**Assignment**
Give back the data in full, with every line exact.

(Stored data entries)
════════════════════

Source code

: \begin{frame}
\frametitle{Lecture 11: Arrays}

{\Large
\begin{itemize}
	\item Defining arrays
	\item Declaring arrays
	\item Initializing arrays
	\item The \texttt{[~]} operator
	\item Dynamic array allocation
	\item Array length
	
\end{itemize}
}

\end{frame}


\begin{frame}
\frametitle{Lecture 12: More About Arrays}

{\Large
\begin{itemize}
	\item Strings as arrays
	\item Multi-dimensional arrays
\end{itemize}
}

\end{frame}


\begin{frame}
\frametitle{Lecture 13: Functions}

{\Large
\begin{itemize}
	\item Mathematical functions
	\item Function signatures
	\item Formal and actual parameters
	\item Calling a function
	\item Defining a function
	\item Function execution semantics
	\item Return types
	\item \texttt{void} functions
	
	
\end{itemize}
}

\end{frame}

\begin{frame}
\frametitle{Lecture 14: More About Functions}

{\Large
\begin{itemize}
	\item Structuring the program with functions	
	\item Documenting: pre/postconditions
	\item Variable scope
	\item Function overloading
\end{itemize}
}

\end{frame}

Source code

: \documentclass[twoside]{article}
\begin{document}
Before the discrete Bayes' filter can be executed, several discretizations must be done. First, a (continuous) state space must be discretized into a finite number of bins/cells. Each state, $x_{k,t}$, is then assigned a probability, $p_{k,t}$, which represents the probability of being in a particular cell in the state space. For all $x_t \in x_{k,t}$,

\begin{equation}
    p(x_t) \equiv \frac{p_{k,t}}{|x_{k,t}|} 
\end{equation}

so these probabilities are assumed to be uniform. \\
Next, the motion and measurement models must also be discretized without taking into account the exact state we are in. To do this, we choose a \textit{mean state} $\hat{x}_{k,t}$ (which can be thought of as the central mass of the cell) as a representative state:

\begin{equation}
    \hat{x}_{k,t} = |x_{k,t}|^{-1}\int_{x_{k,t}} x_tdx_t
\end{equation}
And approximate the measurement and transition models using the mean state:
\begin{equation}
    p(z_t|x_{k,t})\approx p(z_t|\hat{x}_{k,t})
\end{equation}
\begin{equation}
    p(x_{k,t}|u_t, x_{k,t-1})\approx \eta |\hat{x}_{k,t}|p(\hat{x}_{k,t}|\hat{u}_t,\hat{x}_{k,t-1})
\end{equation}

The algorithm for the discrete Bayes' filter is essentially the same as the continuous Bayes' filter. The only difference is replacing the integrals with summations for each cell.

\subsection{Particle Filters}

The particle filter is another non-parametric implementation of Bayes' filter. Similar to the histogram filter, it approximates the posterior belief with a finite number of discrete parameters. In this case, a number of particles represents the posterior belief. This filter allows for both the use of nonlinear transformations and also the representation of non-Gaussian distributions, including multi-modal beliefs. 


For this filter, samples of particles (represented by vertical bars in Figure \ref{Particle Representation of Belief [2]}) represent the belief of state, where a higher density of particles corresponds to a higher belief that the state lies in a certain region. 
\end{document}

════════════════════

**Solved exercise**
Source code

: \begin{frame}
\frametitle{Lecture 11: Arrays}

{\Large
\begin{itemize}
	\item Defining arrays
	\item Declaring arrays
	\item Initializing arrays
	\item The \texttt{[~]} operator
	\item Dynamic array allocation
	\item Array length
	
\end{itemize}
}

\end{frame}


\begin{frame}
\frametitle{Lecture 12: More About Arrays}

{\Large
\begin{itemize}
	\item Strings as arrays
	\item Multi-dimensional arrays
\end{itemize}
}

\end{frame}


\begin{frame}
\frametitle{Lecture 13: Functions}

{\Large
\begin{itemize}
	\item Mathematical functions
	\item Function signatures
	\item Formal and actual parameters
	\item Calling a function
	\item Defining a function
	\item Function execution semantics
	\item Return types
	\item \texttt{void} functions
	
	
\end{itemize}
}

\end{frame}

\begin{frame}
\frametitle{Lecture 14: More About Functions}

{\Large
\begin{itemize}
	\item Structuring the program with functions	
	\item Documenting: pre/postconditions
	\item Variable scope
	\item Function overloading
\end{itemize}
}

\end{frame}

Source code

: \documentclass[twoside]{article}
\begin{document}
Before the discrete Bayes' filter can be executed, several discretizations must be done. First, a (continuous) state space must be discretized into a finite number of bins/cells. Each state, $x_{k,t}$, is then assigned a probability, $p_{k,t}$, which represents the probability of being in a particular cell in the state space. For all $x_t \in x_{k,t}$,

\begin{equation}
    p(x_t) \equiv \frac{p_{k,t}}{|x_{k,t}|} 
\end{equation}

so these probabilities are assumed to be uniform. \\
Next, the motion and measurement models must also be discretized without taking into account the exact state we are in. To do this, we choose a \textit{mean state} $\hat{x}_{k,t}$ (which can be thought of as the central mass of the cell) as a representative state:

\begin{equation}
    \hat{x}_{k,t} = |x_{k,t}|^{-1}\int_{x_{k,t}} x_tdx_t
\end{equation}
And approximate the measurement and transition models using the mean state:
\begin{equation}
    p(z_t|x_{k,t})\approx p(z_t|\hat{x}_{k,t})
\end{equation}
\begin{equation}
    p(x_{k,t}|u_t, x_{k,t-1})\approx \eta |\hat{x}_{k,t}|p(\hat{x}_{k,t}|\hat{u}_t,\hat{x}_{k,t-1})
\end{equation}

The algorithm for the discrete Bayes' filter is essentially the same as the continuous Bayes' filter. The only difference is replacing the integrals with summations for each cell.

\subsection{Particle Filters}

The particle filter is another non-parametric implementation of Bayes' filter. Similar to the histogram filter, it approximates the posterior belief with a finite number of discrete parameters. In this case, a number of particles represents the posterior belief. This filter allows for both the use of nonlinear transformations and also the representation of non-Gaussian distributions, including multi-modal beliefs. 


For this filter, samples of particles (represented by vertical bars in Figure \ref{Particle Representation of Belief [2]}) represent the belief of state, where a higher density of particles corresponds to a higher belief that the state lies in a certain region. 
\end{document}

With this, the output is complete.